____ Record extracts

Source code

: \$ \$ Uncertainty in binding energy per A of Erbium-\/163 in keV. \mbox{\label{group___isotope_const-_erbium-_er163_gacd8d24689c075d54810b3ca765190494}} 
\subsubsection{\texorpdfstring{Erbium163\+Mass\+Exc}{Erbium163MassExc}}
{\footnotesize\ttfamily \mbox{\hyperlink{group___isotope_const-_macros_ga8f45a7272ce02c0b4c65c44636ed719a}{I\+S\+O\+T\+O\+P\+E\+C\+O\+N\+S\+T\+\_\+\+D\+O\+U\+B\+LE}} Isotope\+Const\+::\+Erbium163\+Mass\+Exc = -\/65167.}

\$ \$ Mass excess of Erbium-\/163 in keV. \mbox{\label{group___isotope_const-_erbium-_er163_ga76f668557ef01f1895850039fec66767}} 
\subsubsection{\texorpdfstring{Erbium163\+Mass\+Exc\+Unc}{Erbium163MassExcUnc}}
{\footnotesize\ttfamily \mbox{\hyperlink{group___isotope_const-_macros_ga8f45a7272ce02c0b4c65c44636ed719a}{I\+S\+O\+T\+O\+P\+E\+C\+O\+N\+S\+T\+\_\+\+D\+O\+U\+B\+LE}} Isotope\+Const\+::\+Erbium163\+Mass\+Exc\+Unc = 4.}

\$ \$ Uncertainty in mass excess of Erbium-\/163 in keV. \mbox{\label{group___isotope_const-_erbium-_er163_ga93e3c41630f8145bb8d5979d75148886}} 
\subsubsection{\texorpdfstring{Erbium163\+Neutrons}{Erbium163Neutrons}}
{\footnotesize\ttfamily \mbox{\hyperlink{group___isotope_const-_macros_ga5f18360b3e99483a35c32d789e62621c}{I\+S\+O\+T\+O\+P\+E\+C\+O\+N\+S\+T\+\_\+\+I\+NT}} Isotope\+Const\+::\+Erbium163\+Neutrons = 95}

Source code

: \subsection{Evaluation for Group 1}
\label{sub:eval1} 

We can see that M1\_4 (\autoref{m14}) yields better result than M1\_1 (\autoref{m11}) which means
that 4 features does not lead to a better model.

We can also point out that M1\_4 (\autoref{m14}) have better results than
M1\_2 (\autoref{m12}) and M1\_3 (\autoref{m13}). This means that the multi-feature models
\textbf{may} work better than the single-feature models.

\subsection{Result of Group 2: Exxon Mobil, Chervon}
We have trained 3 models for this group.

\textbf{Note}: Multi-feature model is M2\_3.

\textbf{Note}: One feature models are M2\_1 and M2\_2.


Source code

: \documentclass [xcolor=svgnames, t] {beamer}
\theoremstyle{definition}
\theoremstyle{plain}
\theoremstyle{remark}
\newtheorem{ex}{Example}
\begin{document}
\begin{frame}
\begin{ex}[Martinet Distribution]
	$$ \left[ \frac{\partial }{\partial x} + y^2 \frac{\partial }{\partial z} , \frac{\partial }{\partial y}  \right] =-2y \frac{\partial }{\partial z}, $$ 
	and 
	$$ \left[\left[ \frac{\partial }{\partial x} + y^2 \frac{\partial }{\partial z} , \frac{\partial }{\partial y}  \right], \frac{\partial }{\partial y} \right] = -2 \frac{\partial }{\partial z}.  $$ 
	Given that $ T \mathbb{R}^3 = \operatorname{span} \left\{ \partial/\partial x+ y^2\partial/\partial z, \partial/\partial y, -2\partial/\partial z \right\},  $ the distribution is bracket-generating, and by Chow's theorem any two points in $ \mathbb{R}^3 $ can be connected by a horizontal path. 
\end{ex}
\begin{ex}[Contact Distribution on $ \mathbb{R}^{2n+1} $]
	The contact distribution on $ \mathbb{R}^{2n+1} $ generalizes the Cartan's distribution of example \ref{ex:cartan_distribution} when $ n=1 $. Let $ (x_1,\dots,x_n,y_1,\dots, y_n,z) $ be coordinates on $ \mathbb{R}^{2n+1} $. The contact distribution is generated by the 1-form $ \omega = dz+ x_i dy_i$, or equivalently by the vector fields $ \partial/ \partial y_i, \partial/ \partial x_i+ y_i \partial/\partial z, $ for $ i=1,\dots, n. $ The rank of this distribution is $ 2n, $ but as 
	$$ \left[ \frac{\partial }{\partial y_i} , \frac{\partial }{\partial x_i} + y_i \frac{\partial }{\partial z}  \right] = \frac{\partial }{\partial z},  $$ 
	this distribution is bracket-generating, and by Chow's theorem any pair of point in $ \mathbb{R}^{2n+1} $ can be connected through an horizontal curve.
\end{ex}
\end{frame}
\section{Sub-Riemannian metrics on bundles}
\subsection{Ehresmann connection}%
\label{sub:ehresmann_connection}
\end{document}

________

*Task requirements*. Copy out every line from the material above in which the word "ttfamily" appears.

*Result of the exercise*.
{\footnotesize\ttfamily \mbox{\hyperlink{group___isotope_const-_macros_ga8f45a7272ce02c0b4c65c44636ed719a}{I\+S\+O\+T\+O\+P\+E\+C\+O\+N\+S\+T\+\_\+\+D\+O\+U\+B\+LE}} Isotope\+Const\+::\+Erbium163\+Mass\+Exc = -\/65167.}
{\footnotesize\ttfamily \mbox{\hyperlink{group___isotope_const-_macros_ga8f45a7272ce02c0b4c65c44636ed719a}{I\+S\+O\+T\+O\+P\+E\+C\+O\+N\+S\+T\+\_\+\+D\+O\+U\+B\+LE}} Isotope\+Const\+::\+Erbium163\+Mass\+Exc\+Unc = 4.}
{\footnotesize\ttfamily \mbox{\hyperlink{group___isotope_const-_macros_ga5f18360b3e99483a35c32d789e62621c}{I\+S\+O\+T\+O\+P\+E\+C\+O\+N\+S\+T\+\_\+\+I\+NT}} Isotope\+Const\+::\+Erbium163\+Neutrons = 95}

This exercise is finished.